13. Sonntag B - 30.06.2024
Predigt zum 13. Sonntag - 30.06.2024
„Wunder geschehn“ heißt es in einem Lied der deutschen Sängerin Nena, vielleicht kennen Sie es. Können wir das heute tatsächlich glauben? Gibt es sie immer noch, diese Wunder, oder sind das alte Geschichten aus einer vergangenen Zeit, die nichts mehr mit unserem Leben zu tun haben?

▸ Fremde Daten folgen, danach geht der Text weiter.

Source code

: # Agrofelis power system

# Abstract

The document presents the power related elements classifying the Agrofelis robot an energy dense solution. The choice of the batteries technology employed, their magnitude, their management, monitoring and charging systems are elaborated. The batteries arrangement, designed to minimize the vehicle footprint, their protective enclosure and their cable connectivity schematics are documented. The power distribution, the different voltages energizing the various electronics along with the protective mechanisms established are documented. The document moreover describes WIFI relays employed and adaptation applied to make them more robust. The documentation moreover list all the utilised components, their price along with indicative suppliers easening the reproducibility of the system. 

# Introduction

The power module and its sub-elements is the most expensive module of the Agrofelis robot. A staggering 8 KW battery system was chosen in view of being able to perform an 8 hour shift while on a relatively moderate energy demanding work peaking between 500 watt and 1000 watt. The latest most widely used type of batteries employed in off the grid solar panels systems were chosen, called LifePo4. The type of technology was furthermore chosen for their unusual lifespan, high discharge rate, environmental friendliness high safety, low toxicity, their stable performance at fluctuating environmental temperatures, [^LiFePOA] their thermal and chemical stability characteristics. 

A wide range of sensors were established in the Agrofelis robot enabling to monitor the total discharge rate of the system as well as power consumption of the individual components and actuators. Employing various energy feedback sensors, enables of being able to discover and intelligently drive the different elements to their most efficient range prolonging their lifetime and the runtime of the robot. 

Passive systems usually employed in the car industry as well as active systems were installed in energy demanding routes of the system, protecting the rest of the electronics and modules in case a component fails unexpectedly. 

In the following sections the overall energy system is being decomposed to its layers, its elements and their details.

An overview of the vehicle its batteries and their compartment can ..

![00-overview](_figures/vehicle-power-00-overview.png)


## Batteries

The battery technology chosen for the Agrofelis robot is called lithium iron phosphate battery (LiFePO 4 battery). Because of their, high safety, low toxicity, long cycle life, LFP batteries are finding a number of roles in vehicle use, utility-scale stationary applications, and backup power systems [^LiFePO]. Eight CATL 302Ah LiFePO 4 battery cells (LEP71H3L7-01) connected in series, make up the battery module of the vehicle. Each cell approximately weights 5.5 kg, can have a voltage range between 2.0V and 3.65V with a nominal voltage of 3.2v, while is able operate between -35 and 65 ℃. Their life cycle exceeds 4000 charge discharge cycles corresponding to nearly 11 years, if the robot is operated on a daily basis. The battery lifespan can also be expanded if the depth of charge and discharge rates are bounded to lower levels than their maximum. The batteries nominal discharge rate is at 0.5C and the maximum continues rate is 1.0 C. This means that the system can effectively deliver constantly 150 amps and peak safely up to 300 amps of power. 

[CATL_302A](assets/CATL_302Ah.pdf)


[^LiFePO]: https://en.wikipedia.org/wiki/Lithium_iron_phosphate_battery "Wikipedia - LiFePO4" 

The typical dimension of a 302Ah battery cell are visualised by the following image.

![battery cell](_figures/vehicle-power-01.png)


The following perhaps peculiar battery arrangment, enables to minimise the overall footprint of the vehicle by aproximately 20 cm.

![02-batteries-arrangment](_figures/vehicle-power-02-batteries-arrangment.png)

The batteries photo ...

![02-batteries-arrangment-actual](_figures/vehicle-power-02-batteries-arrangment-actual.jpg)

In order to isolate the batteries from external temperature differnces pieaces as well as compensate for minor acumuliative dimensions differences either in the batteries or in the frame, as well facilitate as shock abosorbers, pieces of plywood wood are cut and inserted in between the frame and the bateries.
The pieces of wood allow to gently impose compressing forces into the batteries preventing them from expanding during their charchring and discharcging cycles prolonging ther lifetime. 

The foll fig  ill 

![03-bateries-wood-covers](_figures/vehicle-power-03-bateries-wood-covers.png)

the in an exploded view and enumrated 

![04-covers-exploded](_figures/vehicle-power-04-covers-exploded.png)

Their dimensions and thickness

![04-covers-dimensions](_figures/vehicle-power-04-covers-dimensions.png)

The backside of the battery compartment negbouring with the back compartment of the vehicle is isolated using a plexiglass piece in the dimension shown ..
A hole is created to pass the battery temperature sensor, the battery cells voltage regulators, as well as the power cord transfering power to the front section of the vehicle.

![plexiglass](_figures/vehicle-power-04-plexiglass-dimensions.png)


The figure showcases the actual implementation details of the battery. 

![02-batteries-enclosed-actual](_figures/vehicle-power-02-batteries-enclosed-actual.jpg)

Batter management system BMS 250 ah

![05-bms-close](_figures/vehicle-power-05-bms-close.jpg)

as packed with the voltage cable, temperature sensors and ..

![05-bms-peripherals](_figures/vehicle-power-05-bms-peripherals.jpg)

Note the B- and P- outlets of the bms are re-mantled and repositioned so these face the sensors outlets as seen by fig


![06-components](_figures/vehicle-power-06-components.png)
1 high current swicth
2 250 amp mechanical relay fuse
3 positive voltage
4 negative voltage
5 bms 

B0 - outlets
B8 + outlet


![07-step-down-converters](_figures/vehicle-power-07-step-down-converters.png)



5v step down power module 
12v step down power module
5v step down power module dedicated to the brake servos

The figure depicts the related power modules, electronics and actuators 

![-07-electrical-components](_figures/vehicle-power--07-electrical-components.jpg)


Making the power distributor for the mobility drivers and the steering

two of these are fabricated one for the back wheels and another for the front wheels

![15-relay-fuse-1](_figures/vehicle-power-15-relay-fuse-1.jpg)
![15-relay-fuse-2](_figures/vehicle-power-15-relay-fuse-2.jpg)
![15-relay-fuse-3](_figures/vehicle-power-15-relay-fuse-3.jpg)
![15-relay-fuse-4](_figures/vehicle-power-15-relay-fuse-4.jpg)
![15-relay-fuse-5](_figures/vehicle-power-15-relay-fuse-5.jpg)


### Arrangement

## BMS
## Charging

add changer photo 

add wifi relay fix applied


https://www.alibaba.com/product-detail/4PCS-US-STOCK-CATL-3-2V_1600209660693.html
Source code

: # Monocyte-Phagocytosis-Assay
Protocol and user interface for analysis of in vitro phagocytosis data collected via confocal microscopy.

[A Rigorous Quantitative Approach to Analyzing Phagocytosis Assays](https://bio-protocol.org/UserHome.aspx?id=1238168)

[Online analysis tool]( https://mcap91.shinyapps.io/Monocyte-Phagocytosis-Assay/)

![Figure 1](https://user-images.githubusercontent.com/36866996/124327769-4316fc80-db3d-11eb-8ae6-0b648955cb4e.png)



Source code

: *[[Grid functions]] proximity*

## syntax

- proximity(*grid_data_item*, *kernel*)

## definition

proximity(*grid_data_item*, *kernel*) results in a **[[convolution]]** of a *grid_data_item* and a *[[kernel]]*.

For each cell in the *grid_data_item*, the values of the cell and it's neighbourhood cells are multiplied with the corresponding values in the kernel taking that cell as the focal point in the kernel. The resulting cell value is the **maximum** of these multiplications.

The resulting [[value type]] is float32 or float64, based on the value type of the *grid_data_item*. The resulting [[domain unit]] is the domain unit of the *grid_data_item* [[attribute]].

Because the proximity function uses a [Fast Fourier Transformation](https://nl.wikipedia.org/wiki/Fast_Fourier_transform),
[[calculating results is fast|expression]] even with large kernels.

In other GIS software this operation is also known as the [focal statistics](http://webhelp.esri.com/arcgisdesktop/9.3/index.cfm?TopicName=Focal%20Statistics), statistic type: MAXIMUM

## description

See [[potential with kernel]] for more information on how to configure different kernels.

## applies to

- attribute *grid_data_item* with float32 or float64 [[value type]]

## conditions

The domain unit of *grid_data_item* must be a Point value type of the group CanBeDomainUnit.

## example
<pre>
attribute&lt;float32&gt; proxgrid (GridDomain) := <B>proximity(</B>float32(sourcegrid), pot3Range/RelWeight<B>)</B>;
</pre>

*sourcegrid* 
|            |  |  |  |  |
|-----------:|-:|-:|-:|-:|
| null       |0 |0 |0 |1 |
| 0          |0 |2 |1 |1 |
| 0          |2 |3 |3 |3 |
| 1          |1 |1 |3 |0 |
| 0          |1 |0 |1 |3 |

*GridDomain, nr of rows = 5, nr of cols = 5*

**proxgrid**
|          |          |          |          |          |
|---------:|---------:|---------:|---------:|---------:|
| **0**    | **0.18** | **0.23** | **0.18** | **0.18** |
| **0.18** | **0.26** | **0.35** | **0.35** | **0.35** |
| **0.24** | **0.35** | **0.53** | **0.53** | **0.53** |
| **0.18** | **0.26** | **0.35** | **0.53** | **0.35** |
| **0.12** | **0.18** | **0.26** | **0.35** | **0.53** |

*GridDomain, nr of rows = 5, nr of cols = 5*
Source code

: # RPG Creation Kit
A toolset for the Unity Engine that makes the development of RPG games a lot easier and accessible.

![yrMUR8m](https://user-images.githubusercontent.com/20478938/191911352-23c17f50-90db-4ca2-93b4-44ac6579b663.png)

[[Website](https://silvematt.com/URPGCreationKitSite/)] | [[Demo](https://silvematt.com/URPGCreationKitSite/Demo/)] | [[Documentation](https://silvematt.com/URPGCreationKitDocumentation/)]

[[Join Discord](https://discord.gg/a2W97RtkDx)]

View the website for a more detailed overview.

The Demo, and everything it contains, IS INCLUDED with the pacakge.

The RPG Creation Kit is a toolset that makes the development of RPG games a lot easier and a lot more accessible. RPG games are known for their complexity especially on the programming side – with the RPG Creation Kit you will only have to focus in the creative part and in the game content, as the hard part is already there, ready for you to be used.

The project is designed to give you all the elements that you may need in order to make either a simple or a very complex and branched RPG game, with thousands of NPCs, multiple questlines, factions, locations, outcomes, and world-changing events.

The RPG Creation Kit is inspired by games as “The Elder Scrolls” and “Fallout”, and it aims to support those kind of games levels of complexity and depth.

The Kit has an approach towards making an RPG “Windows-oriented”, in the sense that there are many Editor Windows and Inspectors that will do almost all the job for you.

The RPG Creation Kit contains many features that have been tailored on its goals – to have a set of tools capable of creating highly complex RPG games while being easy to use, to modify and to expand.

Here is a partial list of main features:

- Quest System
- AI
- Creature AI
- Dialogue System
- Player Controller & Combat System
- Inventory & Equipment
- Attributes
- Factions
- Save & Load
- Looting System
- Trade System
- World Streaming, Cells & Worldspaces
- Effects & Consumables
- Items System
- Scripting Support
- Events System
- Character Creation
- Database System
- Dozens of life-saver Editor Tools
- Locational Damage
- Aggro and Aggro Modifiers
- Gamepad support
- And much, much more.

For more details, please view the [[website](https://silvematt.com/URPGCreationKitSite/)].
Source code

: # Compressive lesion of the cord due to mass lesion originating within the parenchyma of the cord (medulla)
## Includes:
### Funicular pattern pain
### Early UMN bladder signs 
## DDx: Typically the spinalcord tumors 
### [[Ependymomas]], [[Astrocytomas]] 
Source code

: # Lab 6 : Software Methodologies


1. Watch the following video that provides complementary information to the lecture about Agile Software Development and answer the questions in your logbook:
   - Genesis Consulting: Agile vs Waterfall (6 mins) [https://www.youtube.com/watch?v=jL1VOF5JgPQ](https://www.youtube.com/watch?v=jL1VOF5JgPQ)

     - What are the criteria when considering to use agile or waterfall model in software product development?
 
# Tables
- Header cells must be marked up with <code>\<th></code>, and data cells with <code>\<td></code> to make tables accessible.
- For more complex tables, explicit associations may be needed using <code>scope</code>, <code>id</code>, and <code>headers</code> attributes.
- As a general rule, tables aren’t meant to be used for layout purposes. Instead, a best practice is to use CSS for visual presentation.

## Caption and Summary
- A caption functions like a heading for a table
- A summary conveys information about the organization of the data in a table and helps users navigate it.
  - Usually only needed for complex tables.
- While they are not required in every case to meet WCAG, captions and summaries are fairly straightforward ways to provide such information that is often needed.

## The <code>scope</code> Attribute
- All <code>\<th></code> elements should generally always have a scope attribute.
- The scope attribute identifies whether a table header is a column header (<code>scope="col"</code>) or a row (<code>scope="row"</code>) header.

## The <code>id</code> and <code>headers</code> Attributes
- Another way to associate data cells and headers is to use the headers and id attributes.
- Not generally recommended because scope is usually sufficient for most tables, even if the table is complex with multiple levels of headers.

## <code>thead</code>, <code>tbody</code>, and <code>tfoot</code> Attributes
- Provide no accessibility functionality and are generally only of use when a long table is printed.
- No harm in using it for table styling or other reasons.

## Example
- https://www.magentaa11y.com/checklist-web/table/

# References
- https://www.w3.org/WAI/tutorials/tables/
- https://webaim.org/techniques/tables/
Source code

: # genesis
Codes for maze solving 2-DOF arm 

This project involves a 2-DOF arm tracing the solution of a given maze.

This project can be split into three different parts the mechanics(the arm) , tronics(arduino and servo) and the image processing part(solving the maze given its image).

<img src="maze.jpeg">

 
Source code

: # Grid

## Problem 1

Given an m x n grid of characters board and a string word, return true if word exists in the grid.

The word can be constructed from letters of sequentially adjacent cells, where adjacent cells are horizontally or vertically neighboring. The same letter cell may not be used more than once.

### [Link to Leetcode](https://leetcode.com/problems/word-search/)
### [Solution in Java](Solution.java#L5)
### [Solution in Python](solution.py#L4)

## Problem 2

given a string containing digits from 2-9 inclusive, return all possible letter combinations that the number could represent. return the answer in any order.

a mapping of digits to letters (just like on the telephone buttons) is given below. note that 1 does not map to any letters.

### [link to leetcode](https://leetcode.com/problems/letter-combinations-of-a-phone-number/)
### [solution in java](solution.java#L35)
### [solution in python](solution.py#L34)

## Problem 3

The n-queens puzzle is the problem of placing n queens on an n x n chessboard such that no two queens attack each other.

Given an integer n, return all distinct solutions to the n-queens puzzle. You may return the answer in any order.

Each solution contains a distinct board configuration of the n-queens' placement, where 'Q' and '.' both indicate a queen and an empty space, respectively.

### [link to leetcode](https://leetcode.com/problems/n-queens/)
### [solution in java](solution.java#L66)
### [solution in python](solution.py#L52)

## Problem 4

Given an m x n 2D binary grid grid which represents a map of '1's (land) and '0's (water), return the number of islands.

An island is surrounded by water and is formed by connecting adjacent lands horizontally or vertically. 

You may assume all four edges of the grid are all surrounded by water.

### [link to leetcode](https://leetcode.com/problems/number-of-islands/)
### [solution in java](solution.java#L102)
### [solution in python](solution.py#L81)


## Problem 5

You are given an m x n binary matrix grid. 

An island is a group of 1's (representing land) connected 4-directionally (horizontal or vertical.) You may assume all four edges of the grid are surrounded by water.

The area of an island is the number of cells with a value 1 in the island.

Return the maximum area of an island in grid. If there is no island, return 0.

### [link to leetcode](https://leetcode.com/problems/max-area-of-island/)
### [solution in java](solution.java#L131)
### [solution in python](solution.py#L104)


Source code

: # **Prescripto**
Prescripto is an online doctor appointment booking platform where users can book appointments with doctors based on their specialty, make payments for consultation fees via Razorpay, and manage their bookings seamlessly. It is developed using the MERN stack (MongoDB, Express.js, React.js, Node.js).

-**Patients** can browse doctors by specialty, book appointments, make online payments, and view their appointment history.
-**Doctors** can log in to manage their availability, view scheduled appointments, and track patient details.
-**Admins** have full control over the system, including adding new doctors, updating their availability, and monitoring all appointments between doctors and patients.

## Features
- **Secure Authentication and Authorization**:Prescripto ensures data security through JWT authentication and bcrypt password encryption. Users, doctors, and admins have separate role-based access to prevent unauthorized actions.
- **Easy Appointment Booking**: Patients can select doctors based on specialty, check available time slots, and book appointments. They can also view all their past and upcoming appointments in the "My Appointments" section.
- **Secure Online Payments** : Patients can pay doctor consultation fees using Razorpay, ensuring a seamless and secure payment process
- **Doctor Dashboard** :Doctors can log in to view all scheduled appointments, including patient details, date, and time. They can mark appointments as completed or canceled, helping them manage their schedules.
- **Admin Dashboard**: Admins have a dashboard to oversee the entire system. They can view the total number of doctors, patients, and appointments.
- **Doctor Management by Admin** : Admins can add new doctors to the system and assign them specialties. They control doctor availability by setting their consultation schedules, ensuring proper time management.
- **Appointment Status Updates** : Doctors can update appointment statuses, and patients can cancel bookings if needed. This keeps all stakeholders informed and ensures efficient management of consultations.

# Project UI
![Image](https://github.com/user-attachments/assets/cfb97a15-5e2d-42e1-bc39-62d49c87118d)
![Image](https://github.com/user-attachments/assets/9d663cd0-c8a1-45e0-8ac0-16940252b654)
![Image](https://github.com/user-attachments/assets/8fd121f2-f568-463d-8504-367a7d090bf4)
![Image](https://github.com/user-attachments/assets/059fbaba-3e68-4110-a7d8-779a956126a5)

Gleich zwei Wundergeschichten verknüpft der Evangelist Markus im heutigen Evangelium. Während Jesus unterwegs zum Haus des Synagogenvorstehers Jairus ist, um dessen kranke Tochter zu heilen, erfahren wir von einer Frau, die schon 12 Jahre lang an Blutungen leidet. Sie hat wohl von Jesus gehört und setzt ihr ganzes Vertrauen darauf, ihn oder wenigstens seine Kleidung zu berühren, um geheilt zu werden. Und so geschieht es auch: Jesus lässt sich von dieser Frau berühren und sofort spürt sie eine Veränderung. Jesus spürt ebenso, dass etwas Besonderes geschehen ist. Als sich die Frau zu erkennen gibt, entlässt er sie mit den Worten: "Dein Glaube hat dich gerettet."
Die Tochter des Jairus wird ebenfalls aufgrund des tiefen Glaubens ihres Vaters gerettet, Jesus erweckt sie vom Tod zu einem neuen Leben als junge Frau. Diejenigen, die das mitbekommen, freuen sich nicht, sondern sind fassungslos vor Entsetzen. Wer weiß, wie ich reagiert hätte, wäre ich dabei gewesen…
Markus verbindet die beiden Geschichten durch einige Stichworte: berühren, glauben, heilen bzw. retten und durch die Zahl 12, die anzeigt, dass Jesus für das ganze Volk Israel gekommen ist.
Wesentlich ist für mich in den beiden Geschichten, dass Jesus sich berühren lässt. Er lässt sich auch heute berühren von Frauen, die sich ihr Leben lang verausgaben und aufopfern, denen die Energie fehlt, auch mal sich selbst etwas Gutes zu tun. Er lässt sich berühren von Frauen, mit denen die Kirche sich schwertut, weil diese Frauen ihre Stimme erheben, von ihren Berufungsgeschichten erzählen und nicht ernst genommen werden. Er lässt sich berühren von Jugendlichen, die an der Schwelle zum Erwachsenwerden manchmal wie tot sind, weil sich niemand richtig um sie kümmert, weil sie wenige Sozialkontakte hatten, weil sie in einem Flüchtlingslager leben, wo es keine Perspektive gibt. Jesus lässt sich berühren von Menschen, die sich der LGBTQIA+ Community zugehörig fühlen, die ausgegrenzt und diskriminiert werden und die kaum jemand nach ihrem Glauben fragt. Es ist gut, dass Jesus sich berühren lässt.
Gleichzeitig muss auch ich mich berühren lassen und aufmerksam sein für die oft versteckte Not und das Leid anderer. Als Christin darf ich nicht wegschauen, sondern es ist meine Aufgabe, mich meinen Mitmenschen zuzuwenden. Zuwendung, Zuspruch und manchmal eine Berührung tun gut, wenn Menschen verzweifelt sind und das Gefühl haben, dass sie jetzt nur mehr ein Wunder retten kann. Wenn ich durch meinen Glauben mit Jesus verbunden bleibe, kann ich seine heilsame Nähe spürbar und für Menschen von heute erlebbar machen. Sakrament nennt die Kirche die Zeichen der spürbaren Nähe Gottes, doch er wirkt auch durch uns Menschen, jetzt und hier.
Wenn wir offen sind, uns verletzlich machen und uns berühren lassen, können wir mit Nena singen: Wunder geschehn, ich hab’s gesehn. Amen.